[Stored data]
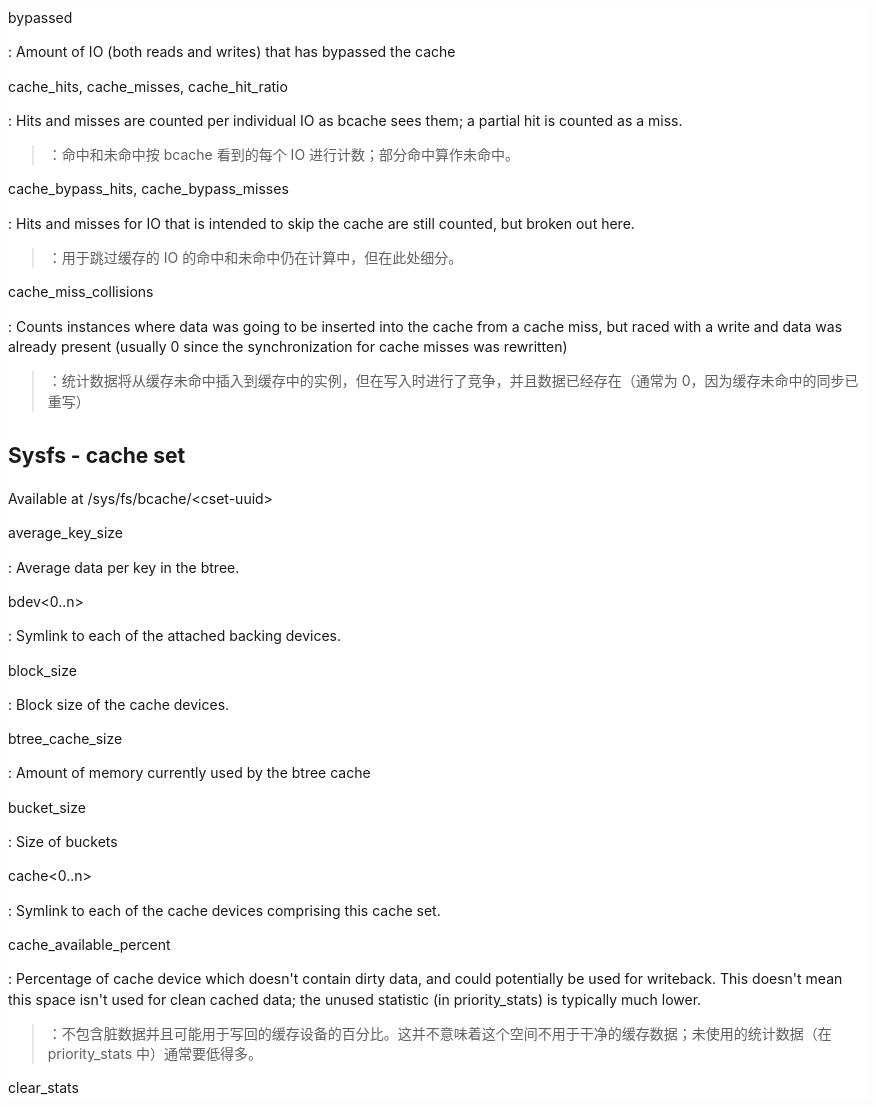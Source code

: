 bypassed

: Amount of IO (both reads and writes) that has bypassed the cache

cache_hits, cache_misses, cache_hit_ratio

: Hits and misses are counted per individual IO as bcache sees them; a partial hit is counted as a miss.

> ：命中和未命中按 bcache 看到的每个 IO 进行计数；部分命中算作未命中。

cache_bypass_hits, cache_bypass_misses

: Hits and misses for IO that is intended to skip the cache are still counted, but broken out here.

> ：用于跳过缓存的 IO 的命中和未命中仍在计算中，但在此处细分。

cache_miss_collisions

: Counts instances where data was going to be inserted into the cache from a cache miss, but raced with a write and data was already present (usually 0 since the synchronization for cache misses was rewritten)

> ：统计数据将从缓存未命中插入到缓存中的实例，但在写入时进行了竞争，并且数据已经存在（通常为 0，因为缓存未命中的同步已重写）

## Sysfs - cache set

Available at /sys/fs/bcache/\<cset-uuid\>

average_key_size

: Average data per key in the btree.

bdev\<0..n\>

: Symlink to each of the attached backing devices.

block_size

: Block size of the cache devices.

btree_cache_size

: Amount of memory currently used by the btree cache

bucket_size

: Size of buckets

cache\<0..n\>

: Symlink to each of the cache devices comprising this cache set.

cache_available_percent

: Percentage of cache device which doesn\'t contain dirty data, and could potentially be used for writeback. This doesn\'t mean this space isn\'t used for clean cached data; the unused statistic (in priority_stats) is typically much lower.

> ：不包含脏数据并且可能用于写回的缓存设备的百分比。这并不意味着这个空间不用于干净的缓存数据；未使用的统计数据（在 priority_stats 中）通常要低得多。

clear_stats
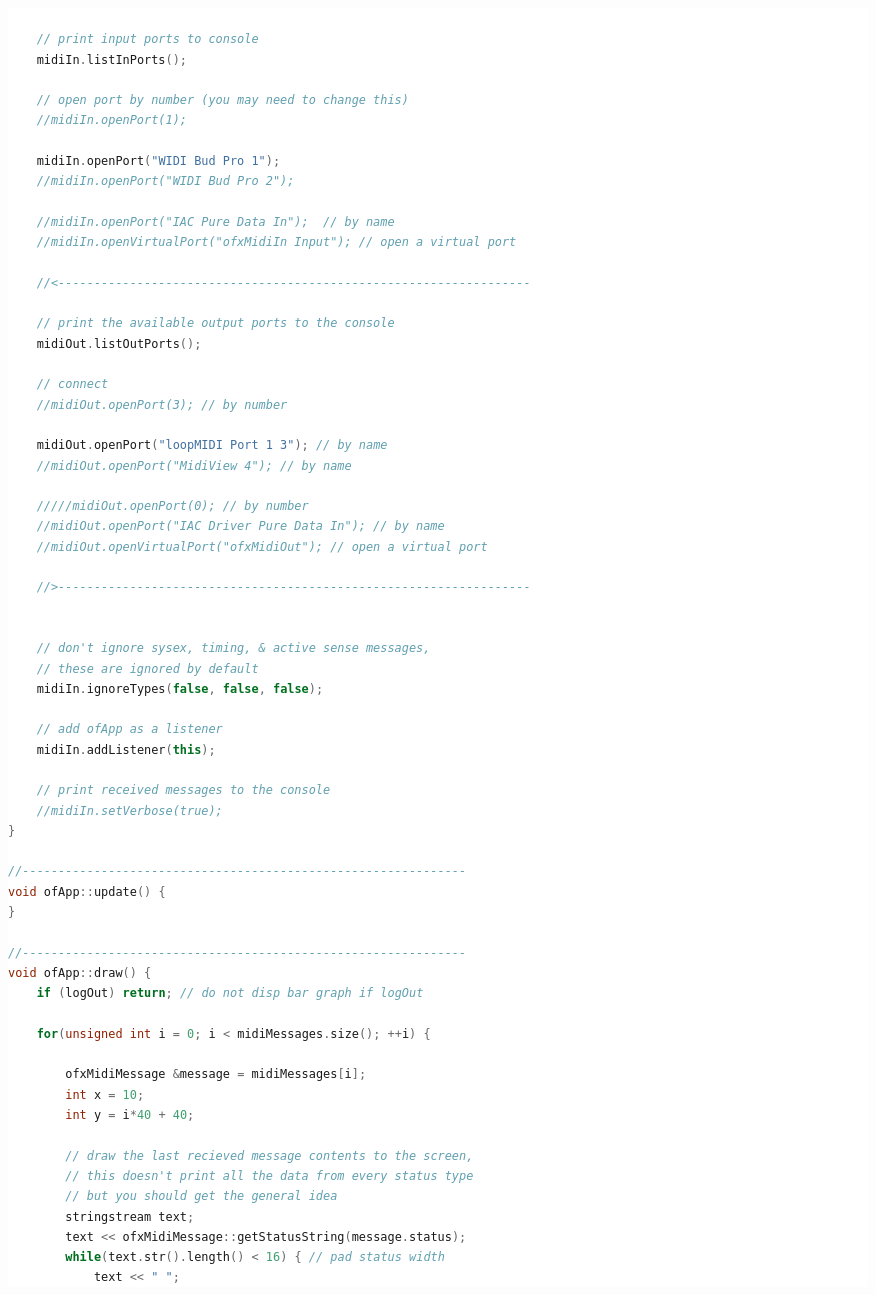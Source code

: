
 ```cpp

	// print input ports to console
	midiIn.listInPorts();

	// open port by number (you may need to change this)
	//midiIn.openPort(1);

	midiIn.openPort("WIDI Bud Pro 1");
	//midiIn.openPort("WIDI Bud Pro 2");
	
	//midiIn.openPort("IAC Pure Data In");	// by name
	//midiIn.openVirtualPort("ofxMidiIn Input"); // open a virtual port

	//<------------------------------------------------------------------
	
	// print the available output ports to the console
	midiOut.listOutPorts();

	// connect
	//midiOut.openPort(3); // by number

	midiOut.openPort("loopMIDI Port 1 3"); // by name
	//midiOut.openPort("MidiView 4"); // by name

	/////midiOut.openPort(0); // by number
	//midiOut.openPort("IAC Driver Pure Data In"); // by name
	//midiOut.openVirtualPort("ofxMidiOut"); // open a virtual port

	//>------------------------------------------------------------------


	// don't ignore sysex, timing, & active sense messages,
	// these are ignored by default
	midiIn.ignoreTypes(false, false, false);

	// add ofApp as a listener
	midiIn.addListener(this);

	// print received messages to the console
	//midiIn.setVerbose(true);
}

//--------------------------------------------------------------
void ofApp::update() {
}

//--------------------------------------------------------------
void ofApp::draw() {
	if (logOut) return; // do not disp bar graph if logOut

	for(unsigned int i = 0; i < midiMessages.size(); ++i) {

		ofxMidiMessage &message = midiMessages[i];
		int x = 10;
		int y = i*40 + 40;

		// draw the last recieved message contents to the screen,
		// this doesn't print all the data from every status type
		// but you should get the general idea
		stringstream text;
		text << ofxMidiMessage::getStatusString(message.status);
		while(text.str().length() < 16) { // pad status width
			text << " ";
```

- [What you will do]
Before answering, find the line with "average_key_size" in the records above; then reproduce exactly each line from the first through that line, leaving out pictures.

- [Answer below]
Source code

: bypassed

: Amount of IO (both reads and writes) that has bypassed the cache

cache_hits, cache_misses, cache_hit_ratio

: Hits and misses are counted per individual IO as bcache sees them; a partial hit is counted as a miss.

> ：命中和未命中按 bcache 看到的每个 IO 进行计数；部分命中算作未命中。

cache_bypass_hits, cache_bypass_misses

: Hits and misses for IO that is intended to skip the cache are still counted, but broken out here.

> ：用于跳过缓存的 IO 的命中和未命中仍在计算中，但在此处细分。

cache_miss_collisions

: Counts instances where data was going to be inserted into the cache from a cache miss, but raced with a write and data was already present (usually 0 since the synchronization for cache misses was rewritten)

> ：统计数据将从缓存未命中插入到缓存中的实例，但在写入时进行了竞争，并且数据已经存在（通常为 0，因为缓存未命中的同步已重写）

## Sysfs - cache set

Available at /sys/fs/bcache/\<cset-uuid\>

average_key_size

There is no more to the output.